Il più cupo e onirico Marienbad non si salva dal concetto narrativo de “l’anno scorso”, la Morte vince o perde con il Cavaliere ma quello che si giocano è un “intervallo di tempo”, in tutti i paradossi e le varie “macchine del tempo” un quadrante mostra lo scorrere di “anno dopo anno”: è quella che definisco «visione catastale», in cui il tempo è dato, c’è un prima e un dopo comunque.
«La cosa più importante che ho imparato a Tralfamadore è che quando una persona muore, muore solo in apparenza. Nel passato essa è ancora viva, per cui è molto sciocco che la gente pianga ai suoi funerali. Passato, presente e futuro sono sempre esistiti e sempre esisteranno».
Solo lo scrittore Kurt Vonnegut (USA, 1922-2007) è riuscito a raccontare il tempo in questo modo, ed il regista George Roy Hill (USA, 1921-2002) a darcene la versione cinematografica:
«I tralfamadoriani possono guardare ai diversi momenti come noi guardiamo un tratto delle Montagne Rocciose. Possono vedere come siano permanenti i vari momenti, e guardare ogni momento che loro interessi. È solo una nostra illusione di terrestri quella di credere che a un momento ne segue un altro, come nodi su una corda, e che una volta che un istante è trascorso è trascorso per sempre».

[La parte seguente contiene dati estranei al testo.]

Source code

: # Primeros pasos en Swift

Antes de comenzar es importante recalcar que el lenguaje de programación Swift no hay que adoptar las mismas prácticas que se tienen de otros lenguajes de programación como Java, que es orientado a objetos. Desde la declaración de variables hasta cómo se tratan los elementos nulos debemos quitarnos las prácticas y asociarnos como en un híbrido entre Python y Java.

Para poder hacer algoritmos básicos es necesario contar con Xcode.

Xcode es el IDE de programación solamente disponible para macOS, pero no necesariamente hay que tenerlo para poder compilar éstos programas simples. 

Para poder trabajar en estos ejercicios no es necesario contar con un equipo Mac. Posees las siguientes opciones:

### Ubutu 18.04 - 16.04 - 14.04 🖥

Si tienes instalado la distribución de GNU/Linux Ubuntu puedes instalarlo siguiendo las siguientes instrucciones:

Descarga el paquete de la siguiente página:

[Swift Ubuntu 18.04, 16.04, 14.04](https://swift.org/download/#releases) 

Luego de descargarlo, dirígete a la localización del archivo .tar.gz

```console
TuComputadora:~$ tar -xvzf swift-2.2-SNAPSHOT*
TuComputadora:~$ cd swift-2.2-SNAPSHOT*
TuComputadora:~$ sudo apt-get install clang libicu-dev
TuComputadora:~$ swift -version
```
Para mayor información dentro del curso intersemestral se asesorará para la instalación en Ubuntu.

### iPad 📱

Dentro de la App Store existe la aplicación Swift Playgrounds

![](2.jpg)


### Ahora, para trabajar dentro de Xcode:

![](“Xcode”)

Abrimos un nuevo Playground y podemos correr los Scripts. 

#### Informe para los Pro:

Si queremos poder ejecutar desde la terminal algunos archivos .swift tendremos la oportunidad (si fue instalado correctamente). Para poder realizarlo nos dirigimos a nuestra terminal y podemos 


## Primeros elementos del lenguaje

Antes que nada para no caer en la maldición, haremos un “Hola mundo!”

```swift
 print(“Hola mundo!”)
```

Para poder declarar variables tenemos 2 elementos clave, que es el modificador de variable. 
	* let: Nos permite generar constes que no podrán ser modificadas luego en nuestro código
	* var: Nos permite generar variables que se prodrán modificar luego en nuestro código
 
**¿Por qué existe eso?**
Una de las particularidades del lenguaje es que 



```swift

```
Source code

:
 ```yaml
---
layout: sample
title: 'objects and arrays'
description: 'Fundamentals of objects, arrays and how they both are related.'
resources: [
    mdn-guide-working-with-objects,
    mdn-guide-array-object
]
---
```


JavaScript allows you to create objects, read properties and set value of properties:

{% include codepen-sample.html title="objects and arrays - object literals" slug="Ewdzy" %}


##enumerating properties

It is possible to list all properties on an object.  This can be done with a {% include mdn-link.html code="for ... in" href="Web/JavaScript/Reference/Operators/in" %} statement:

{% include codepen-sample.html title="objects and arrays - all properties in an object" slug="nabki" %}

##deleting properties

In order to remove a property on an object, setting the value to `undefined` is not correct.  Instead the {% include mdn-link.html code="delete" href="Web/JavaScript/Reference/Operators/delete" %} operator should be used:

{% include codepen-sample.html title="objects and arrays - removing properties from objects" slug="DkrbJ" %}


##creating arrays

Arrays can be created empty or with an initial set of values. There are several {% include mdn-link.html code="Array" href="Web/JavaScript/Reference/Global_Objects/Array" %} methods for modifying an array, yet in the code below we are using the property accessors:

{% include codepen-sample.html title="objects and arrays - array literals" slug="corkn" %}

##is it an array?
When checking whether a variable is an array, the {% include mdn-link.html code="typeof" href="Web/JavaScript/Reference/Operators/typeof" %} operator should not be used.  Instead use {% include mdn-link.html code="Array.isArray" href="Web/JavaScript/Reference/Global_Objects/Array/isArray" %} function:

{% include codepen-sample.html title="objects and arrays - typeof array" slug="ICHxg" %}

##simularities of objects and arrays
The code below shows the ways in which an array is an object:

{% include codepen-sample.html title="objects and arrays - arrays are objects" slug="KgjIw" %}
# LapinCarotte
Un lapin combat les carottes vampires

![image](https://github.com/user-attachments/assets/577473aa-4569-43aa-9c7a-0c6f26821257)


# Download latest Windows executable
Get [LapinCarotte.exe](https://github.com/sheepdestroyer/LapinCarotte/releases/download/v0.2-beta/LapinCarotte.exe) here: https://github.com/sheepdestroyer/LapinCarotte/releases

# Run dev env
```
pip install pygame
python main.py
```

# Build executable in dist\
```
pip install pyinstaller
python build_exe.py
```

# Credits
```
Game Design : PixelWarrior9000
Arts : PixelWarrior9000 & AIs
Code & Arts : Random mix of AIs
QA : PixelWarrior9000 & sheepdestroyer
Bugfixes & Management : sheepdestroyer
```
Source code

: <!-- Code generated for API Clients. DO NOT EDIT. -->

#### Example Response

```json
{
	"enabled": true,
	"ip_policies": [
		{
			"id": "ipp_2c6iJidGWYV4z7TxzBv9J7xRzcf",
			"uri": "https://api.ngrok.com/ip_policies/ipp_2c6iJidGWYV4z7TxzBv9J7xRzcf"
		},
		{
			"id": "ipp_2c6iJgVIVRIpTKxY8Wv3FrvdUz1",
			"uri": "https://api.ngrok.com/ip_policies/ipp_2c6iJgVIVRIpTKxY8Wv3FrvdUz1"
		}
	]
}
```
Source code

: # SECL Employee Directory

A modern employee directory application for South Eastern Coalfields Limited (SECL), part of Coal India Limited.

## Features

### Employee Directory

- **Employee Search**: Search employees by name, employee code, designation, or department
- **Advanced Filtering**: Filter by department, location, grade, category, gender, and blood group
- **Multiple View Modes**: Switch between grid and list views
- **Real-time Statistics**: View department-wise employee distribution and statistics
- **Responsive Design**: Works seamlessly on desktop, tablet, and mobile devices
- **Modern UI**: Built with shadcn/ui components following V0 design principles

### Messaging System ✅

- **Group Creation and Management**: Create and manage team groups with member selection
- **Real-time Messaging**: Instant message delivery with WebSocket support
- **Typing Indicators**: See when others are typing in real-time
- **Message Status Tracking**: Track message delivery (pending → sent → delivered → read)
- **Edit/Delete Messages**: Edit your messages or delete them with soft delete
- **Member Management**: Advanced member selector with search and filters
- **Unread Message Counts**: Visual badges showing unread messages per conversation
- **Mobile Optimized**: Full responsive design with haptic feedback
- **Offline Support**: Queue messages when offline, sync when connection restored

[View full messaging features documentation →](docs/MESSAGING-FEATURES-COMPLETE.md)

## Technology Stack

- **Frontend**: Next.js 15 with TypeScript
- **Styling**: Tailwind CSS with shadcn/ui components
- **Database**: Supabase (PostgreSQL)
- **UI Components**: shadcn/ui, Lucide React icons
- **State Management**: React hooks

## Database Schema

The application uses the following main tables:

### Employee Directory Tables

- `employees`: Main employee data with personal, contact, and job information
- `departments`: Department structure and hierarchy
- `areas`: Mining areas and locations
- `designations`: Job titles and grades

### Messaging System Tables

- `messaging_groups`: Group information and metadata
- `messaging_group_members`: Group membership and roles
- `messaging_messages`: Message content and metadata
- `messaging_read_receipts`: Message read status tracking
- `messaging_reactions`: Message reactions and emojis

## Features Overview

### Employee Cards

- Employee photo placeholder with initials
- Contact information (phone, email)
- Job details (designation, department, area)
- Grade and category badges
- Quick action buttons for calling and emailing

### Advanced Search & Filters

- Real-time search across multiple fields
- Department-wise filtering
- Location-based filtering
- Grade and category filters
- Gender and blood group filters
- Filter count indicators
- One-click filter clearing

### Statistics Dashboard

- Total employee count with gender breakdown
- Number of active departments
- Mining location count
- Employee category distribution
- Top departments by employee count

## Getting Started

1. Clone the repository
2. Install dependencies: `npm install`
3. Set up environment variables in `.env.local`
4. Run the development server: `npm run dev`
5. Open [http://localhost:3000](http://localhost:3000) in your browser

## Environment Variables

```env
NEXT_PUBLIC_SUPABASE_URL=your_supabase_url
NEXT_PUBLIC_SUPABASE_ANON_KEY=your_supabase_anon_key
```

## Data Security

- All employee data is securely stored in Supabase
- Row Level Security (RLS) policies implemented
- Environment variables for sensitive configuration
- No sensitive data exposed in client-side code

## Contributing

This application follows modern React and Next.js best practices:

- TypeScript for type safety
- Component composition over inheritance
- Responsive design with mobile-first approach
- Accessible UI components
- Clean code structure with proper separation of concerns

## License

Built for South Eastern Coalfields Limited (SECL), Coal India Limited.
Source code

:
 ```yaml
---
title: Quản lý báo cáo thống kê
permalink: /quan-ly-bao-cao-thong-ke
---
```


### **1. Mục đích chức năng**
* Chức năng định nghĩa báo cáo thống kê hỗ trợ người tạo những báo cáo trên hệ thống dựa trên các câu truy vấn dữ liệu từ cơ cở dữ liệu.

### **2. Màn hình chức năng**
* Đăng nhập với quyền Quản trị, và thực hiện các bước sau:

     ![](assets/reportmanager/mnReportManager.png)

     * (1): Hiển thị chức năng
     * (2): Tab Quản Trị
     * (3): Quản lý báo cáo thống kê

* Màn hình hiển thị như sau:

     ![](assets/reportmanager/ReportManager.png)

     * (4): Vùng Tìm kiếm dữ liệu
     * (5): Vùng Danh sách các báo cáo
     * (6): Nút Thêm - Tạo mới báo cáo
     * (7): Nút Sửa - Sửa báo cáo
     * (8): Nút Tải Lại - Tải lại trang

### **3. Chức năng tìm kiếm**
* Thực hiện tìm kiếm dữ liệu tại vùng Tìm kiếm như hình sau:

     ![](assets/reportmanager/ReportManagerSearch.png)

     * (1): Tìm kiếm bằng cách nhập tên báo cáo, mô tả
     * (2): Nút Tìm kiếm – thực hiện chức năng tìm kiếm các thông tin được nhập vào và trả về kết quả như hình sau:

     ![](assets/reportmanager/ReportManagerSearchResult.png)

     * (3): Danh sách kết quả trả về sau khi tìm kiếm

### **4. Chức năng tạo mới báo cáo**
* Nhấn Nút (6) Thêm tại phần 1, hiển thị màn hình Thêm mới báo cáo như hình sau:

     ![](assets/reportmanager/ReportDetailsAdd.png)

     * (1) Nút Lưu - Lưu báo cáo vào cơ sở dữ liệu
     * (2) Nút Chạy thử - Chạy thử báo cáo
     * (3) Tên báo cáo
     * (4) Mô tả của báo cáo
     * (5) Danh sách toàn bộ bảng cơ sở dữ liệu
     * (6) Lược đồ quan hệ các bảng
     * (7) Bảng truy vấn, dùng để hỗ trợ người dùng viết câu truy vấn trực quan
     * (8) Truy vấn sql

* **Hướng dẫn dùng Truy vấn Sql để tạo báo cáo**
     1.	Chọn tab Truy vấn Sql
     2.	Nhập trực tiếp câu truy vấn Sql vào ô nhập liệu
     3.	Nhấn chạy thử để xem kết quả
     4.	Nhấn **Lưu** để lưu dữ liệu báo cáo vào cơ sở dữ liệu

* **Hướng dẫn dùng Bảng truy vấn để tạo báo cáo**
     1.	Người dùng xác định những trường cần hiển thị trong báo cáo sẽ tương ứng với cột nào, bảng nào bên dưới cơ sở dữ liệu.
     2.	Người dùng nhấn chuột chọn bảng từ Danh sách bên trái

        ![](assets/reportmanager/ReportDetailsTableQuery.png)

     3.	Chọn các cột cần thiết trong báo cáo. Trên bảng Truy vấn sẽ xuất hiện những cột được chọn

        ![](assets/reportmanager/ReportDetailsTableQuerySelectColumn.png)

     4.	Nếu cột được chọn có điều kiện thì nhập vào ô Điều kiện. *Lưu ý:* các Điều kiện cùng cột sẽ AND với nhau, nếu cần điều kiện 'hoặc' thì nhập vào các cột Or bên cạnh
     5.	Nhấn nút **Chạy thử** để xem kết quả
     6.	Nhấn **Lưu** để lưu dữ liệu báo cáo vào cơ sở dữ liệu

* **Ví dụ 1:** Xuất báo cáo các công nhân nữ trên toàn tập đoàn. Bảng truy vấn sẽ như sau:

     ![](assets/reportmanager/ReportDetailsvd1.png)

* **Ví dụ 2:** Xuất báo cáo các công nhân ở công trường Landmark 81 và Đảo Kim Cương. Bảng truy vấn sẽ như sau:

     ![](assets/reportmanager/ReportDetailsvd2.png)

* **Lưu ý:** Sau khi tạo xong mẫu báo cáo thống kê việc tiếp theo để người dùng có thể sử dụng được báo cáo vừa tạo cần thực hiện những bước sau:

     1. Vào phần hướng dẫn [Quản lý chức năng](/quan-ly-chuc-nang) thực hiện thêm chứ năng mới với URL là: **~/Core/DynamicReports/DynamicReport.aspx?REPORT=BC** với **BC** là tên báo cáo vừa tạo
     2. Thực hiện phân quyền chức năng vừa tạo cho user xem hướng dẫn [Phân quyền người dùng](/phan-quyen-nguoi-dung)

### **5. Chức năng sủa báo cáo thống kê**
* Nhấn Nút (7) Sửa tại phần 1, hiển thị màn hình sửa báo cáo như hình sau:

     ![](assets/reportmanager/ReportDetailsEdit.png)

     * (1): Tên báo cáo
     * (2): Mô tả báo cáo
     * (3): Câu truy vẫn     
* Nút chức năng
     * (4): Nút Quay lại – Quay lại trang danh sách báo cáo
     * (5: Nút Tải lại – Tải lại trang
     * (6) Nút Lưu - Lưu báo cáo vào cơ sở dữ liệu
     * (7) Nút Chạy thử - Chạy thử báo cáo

Così, nel romanzo Mattatoio 5, Vonnegut descrive il suo protagonista:
«Billy Pilgrim ha viaggiato nel tempo. Billy è andato a dormire che era un anziano vedovo e si è svegliato il giorno delle sue nozze. È passato per una porta nel 1955 ed è uscito da un’altra nel 1941. È tornato indietro per quella porta per trovarsi nel 1963. Ha visto la propria nascita e la propria morte molte volte, dice, e rivive di tanto in tanto tutti i fatti accaduti nel frattempo.»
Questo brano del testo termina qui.